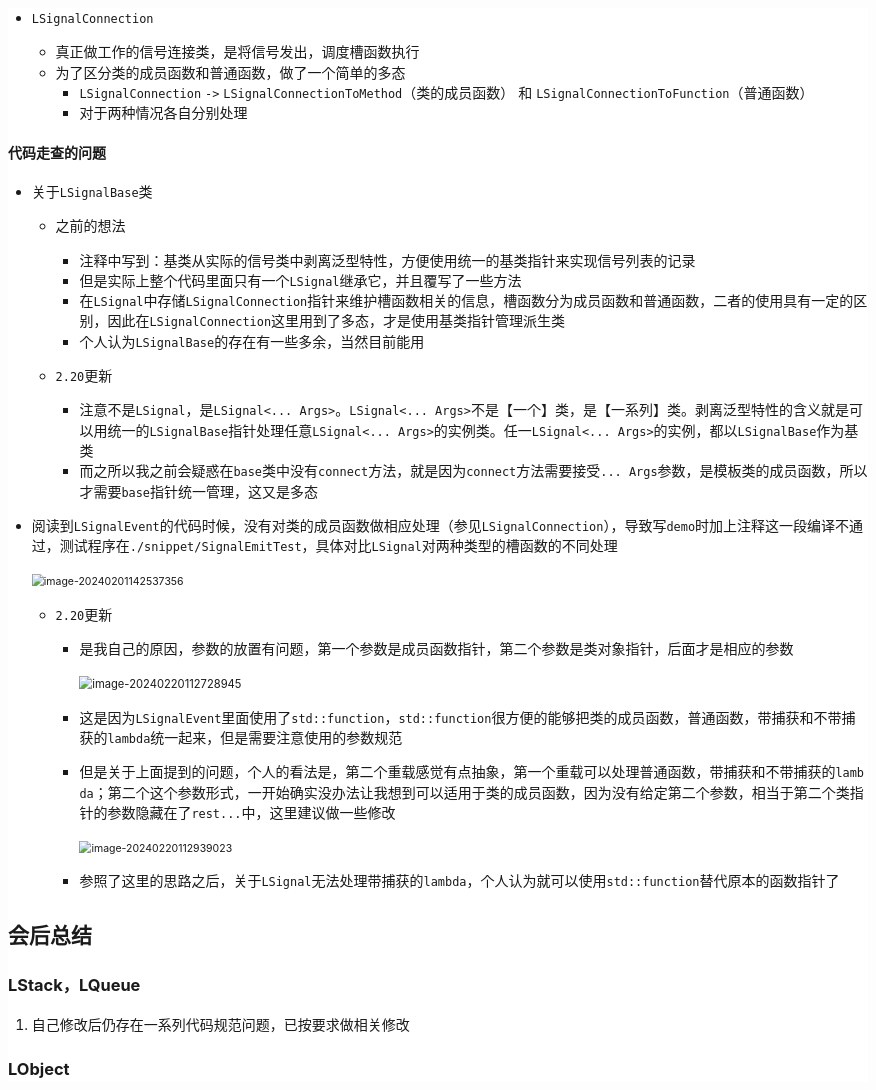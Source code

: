 - `LSignalConnection`

  - 真正做工作的信号连接类，是将信号发出，调度槽函数执行
  - 为了区分类的成员函数和普通函数，做了一个简单的多态
    - `LSignalConnection` `->` `LSignalConnectionToMethod`（类的成员函数） 和 `LSignalConnectionToFunction`（普通函数）
    - 对于两种情况各自分别处理

#### 代码走查的问题

- 关于`LSignalBase`类

  - 之前的想法
    - 注释中写到：基类从实际的信号类中剥离泛型特性，方便使用统一的基类指针来实现信号列表的记录
    - 但是实际上整个代码里面只有一个`LSignal`继承它，并且覆写了一些方法
    - 在`LSignal`中存储`LSignalConnection`指针来维护槽函数相关的信息，槽函数分为成员函数和普通函数，二者的使用具有一定的区别，因此在`LSignalConnection`这里用到了多态，才是使用基类指针管理派生类
    - 个人认为`LSignalBase`的存在有一些多余，当然目前能用

  - `2.20`更新
    - 注意不是`LSignal`，是`LSignal<... Args>`。`LSignal<... Args>`不是【一个】类，是【一系列】类。剥离泛型特性的含义就是可以用统一的`LSignalBase`指针处理任意`LSignal<... Args>`的实例类。任一`LSignal<... Args>`的实例，都以`LSignalBase`作为基类
    - 而之所以我之前会疑惑在`base`类中没有`connect`方法，就是因为`connect`方法需要接受`... Args`参数，是模板类的成员函数，所以才需要`base`指针统一管理，这又是多态

- 阅读到`LSignalEvent`的代码时候，没有对类的成员函数做相应处理（参见`LSignalConnection`），导致写`demo`时加上注释这一段编译不通过，测试程序在`./snippet/SignalEmitTest`，具体对比`LSignal`对两种类型的槽函数的不同处理

  <img src="https://cdn.davidingplus.cn/images/2025/02/01/image-20240201142537356.png" alt="image-20240201142537356" style="zoom:75%;" />

  - `2.20`更新

    - 是我自己的原因，参数的放置有问题，第一个参数是成员函数指针，第二个参数是类对象指针，后面才是相应的参数

      <img src="https://cdn.davidingplus.cn/images/2025/02/01/image-20240220112728945.png" alt="image-20240220112728945" style="zoom:80%;" />

    - 这是因为`LSignalEvent`里面使用了`std::function`，`std::function`很方便的能够把类的成员函数，普通函数，带捕获和不带捕获的`lambda`统一起来，但是需要注意使用的参数规范

    - 但是关于上面提到的问题，个人的看法是，第二个重载感觉有点抽象，第一个重载可以处理普通函数，带捕获和不带捕获的`lambda`；第二个这个参数形式，一开始确实没办法让我想到可以适用于类的成员函数，因为没有给定第二个参数，相当于第二个类指针的参数隐藏在了`rest...`中，这里建议做一些修改

      <img src="https://cdn.davidingplus.cn/images/2025/02/01/image-20240220112939023.png" alt="image-20240220112939023" style="zoom:75%;" />

    - 参照了这里的思路之后，关于`LSignal`无法处理带捕获的`lambda`，个人认为就可以使用`std::function`替代原本的函数指针了


## 会后总结

### LStack，LQueue

1. 自己修改后仍存在一系列代码规范问题，已按要求做相关修改

### LObject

ACTIVITY ▸
Reproduce each line of the material containing the word "style".

REPLY ▸
  <img src="https://cdn.davidingplus.cn/images/2025/02/01/image-20240201142537356.png" alt="image-20240201142537356" style="zoom:75%;" />
      <img src="https://cdn.davidingplus.cn/images/2025/02/01/image-20240220112728945.png" alt="image-20240220112728945" style="zoom:80%;" />
      <img src="https://cdn.davidingplus.cn/images/2025/02/01/image-20240220112939023.png" alt="image-20240220112939023" style="zoom:75%;" />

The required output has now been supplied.